I have never been the one to fit in anyway.  I have been on the fringe of everything for my lifetime. I'm generally an observer and this time I threw myself out into the center ring.  Sometimes you have to jump.  Sometimes you fall.  My reactionary heart got the best of me today.  I was angry at so many things.  I wanted to quit my job.  I wanted to stop doing all the extra things I do and I still might.  I miss taking care of patients.  I miss having that little section of the unit that is my bubble and I can concentrate on giving great care instead of running around trying to keep the unit together.

I just want to have a full life...not full of just one thing over the other, but a well rounded and loving life.  In the end, as much as I would have wanted that position, it is a blessing to not be in the running for it.  This means I get to jump off the wheel a bit and keep focus on what truly matters....love and life and my two best people in the world who never let me down.


Sunday, May 18, 2014

OM-5/18/2014 Buddhism, Anger and Patience

Aleathia says:

I this morning I wake to the blood curdling sound of our dog howling.  This isn't a cry of pain, but more of a hey guys are you getting up?  I have to pee.  I am hungry.

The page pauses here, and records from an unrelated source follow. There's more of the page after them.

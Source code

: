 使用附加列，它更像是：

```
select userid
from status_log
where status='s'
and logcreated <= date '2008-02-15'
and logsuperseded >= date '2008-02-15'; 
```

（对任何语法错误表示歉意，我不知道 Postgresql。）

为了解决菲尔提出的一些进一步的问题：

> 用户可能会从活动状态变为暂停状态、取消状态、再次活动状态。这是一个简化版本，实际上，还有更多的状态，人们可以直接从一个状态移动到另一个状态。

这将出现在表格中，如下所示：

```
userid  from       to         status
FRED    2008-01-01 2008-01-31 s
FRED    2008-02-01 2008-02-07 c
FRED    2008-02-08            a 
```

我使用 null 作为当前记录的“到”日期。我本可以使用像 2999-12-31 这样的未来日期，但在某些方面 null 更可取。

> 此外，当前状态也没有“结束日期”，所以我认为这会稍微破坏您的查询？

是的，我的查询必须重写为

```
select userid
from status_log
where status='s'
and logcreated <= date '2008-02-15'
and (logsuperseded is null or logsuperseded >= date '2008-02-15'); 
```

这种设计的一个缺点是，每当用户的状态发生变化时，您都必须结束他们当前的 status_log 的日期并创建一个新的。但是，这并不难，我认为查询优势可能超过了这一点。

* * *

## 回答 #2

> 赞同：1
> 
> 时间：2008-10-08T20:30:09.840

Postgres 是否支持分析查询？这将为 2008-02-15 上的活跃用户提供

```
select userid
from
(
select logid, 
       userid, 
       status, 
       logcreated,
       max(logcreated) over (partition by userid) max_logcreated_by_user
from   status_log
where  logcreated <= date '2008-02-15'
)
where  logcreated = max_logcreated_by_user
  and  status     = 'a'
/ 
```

I am tucked nicely in my warm bed next to the man I love.  The house is quiet, save the dog, and the urge to just ignore my responsibility is great.  I get up and I am immediately disgruntled.  The dog and I had a rough time the day before.  He challenged me around every corner, made messes, whined for no reason, and would not leave me alone.  I carried around a resentment for him all day and night and woke with it this morning.

I suited up for the brisk morning air and put on his harness and leash.  I put my headphones on because I wanted to shut out the world.  I was in a grumpy ass mood because I had to walk this dog.  I wanted more time to rest, to be free from responsibility before the day started.  Then I heard this song:


Bonnie Prince Billy-I Came to Hear the Music

"The years become a moment in the ever-changing sand, Did God make time to keep it all from happening at once?"

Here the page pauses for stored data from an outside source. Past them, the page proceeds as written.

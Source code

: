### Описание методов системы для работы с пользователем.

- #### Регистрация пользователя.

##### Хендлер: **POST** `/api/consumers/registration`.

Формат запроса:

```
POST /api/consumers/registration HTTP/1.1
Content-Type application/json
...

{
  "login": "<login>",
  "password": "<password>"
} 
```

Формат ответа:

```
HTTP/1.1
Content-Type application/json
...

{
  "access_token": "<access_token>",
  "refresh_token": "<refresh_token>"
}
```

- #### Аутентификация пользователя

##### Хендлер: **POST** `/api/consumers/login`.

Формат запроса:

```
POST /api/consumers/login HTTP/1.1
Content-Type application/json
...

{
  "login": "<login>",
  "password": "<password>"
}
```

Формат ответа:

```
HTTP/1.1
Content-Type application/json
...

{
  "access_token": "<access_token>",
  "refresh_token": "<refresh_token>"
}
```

Now I don't believe in God, but this particular line spoke miles to me.  It suddenly said to me "form is emptiness; emptiness is form".  I shut the music off and I said my morning prayer:



To the Buddha, the Dharma, and the Supreme Assembly
I go for refuge until enlightenment is reached.
May all beings have happiness and the root of happiness,
be free from suffering and the root of suffering,
May they never be separate from the great happiness,
devoid of suffering, 
May they live in equanimity 
free from passion aggression and partiality.

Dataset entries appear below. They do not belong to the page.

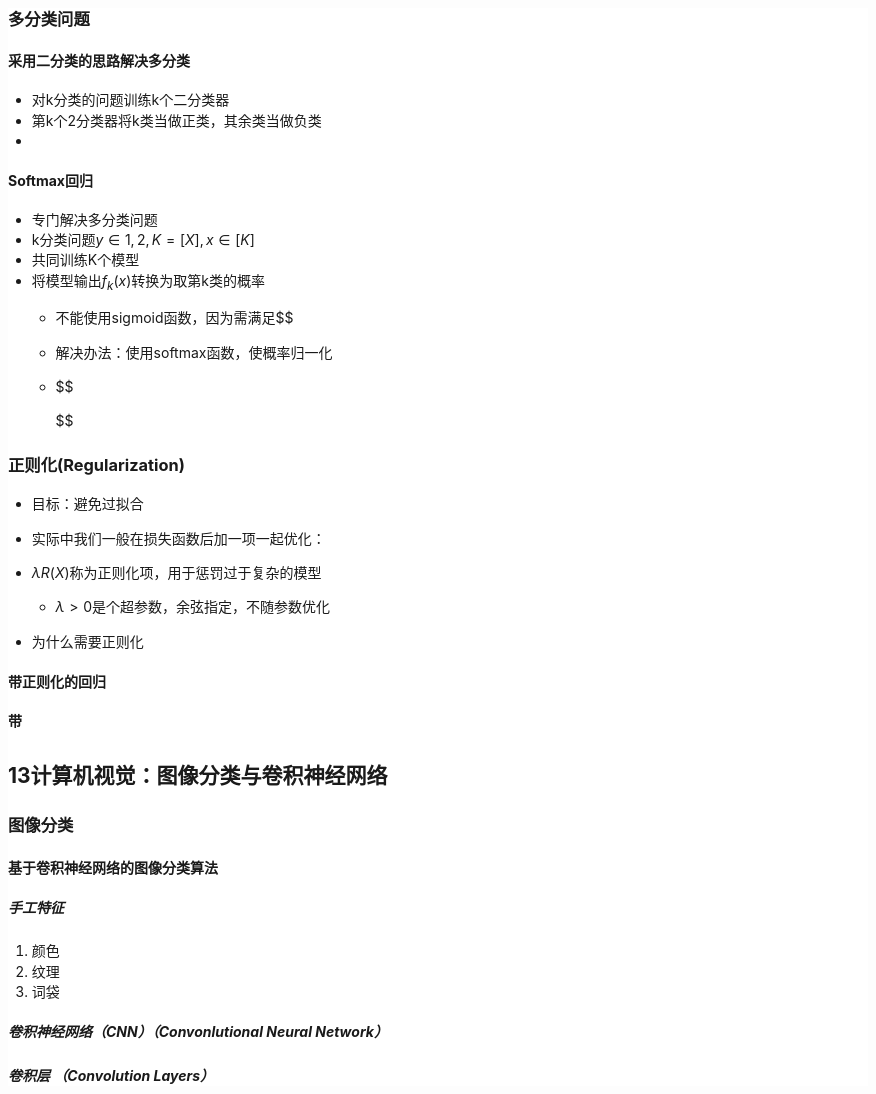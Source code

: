 ### 多分类问题

#### 采用二分类的思路解决多分类

* 对k分类的问题训练k个二分类器
* 第k个2分类器将k类当做正类，其余类当做负类
* 

#### Softmax回归

* 专门解决多分类问题
* k分类问题$y \in {1,2,K} = [X],x\in [K]$
* 共同训练K个模型
* 将模型输出$f_k(x)$转换为取第k类的概率
  * 不能使用sigmoid函数，因为需满足$$
  * 解决办法：使用softmax函数，使概率归一化
  * $$


    $$

### 正则化(Regularization)

* 目标：避免过拟合
* 实际中我们一般在损失函数后加一项一起优化：

  



* $\lambda R(X)$称为正则化项，用于惩罚过于复杂的模型
  * $\lambda > 0$是个超参数，余弦指定，不随参数优化
* 为什么需要正则化


#### 带正则化的回归

#### 带


## 13计算机视觉：图像分类与卷积神经网络

### 图像分类

#### 基于卷积神经网络的图像分类算法

##### 手工特征

1. 颜色
2. 纹理
3. 词袋

##### 卷积神经网络（CNN）（Convonlutional Neural Network）

##### 卷积层 （Convolution Layers）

After this I noticed the sun bursting from behind the clouds after many days of rain; the burgeoning river; the trees coming to life and the smell of flowers; the dew on raspberry leaves.

I realized at that moment that my problem had not been with the dog yesterday or today, but more rooted in the anxiety of having our first official house guest in our new home.  I spent the day cleaning and prepping so the house would look perfect for people I have never met before.  I was worried about what they would think of me based on how I keep my house.  I had to laugh at myself because in the grand scheme of things in the world this is something that doesn't matter, not to anyone.  It should not matter to me.  It should not have had power to put me in such a foul mood for days masqueraded as anger at the dog.  He does nothing but love me and find ways to gain my attention which I apparently had forgotten to give.

So today's lesson is about the bigger picture and patience and freeing myself from the need to be thought well of in a manner of social class.  My life is good, as good as I make it.